═══ Task data ═══

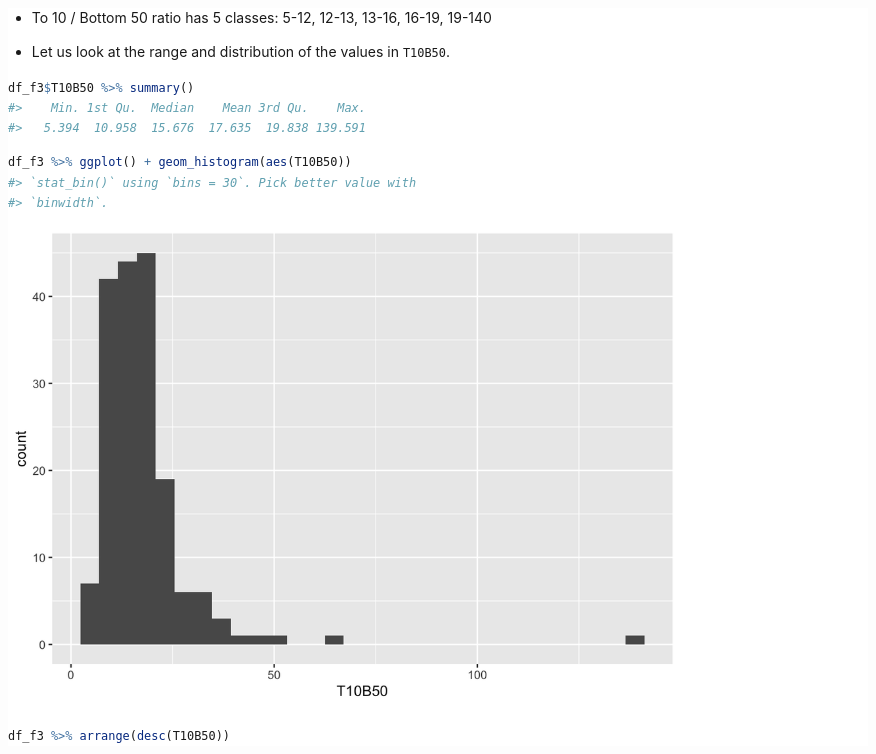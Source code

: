 -   To 10 / Bottom 50 ratio has 5 classes: 5-12, 12-13, 13-16, 16-19, 19-140

-   Let us look at the range and distribution of the values in `T10B50`.


```r
df_f3$T10B50 %>% summary()
#>    Min. 1st Qu.  Median    Mean 3rd Qu.    Max. 
#>   5.394  10.958  15.676  17.635  19.838 139.591
```


```r
df_f3 %>% ggplot() + geom_histogram(aes(T10B50))
#> `stat_bin()` using `bins = 30`. Pick better value with
#> `binwidth`.
```

<img src="36-wid_files/figure-html/unnamed-chunk-18-1.png" width="672" />


```r
df_f3 %>% arrange(desc(T10B50))
```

═══

◆ **Brief**: Reproduce the data above line for line, excluding every picture.

◆ **Solution**:
Source code

: -   To 10 / Bottom 50 ratio has 5 classes: 5-12, 12-13, 13-16, 16-19, 19-140

-   Let us look at the range and distribution of the values in `T10B50`.


```r
df_f3$T10B50 %>% summary()
#>    Min. 1st Qu.  Median    Mean 3rd Qu.    Max. 
#>   5.394  10.958  15.676  17.635  19.838 139.591
```


```r
df_f3 %>% ggplot() + geom_histogram(aes(T10B50))
#> `stat_bin()` using `bins = 30`. Pick better value with
#> `binwidth`.
```

<img src="36-wid_files/figure-html/unnamed-chunk-18-1.png" width="672" />


```r
df_f3 %>% arrange(desc(T10B50))
```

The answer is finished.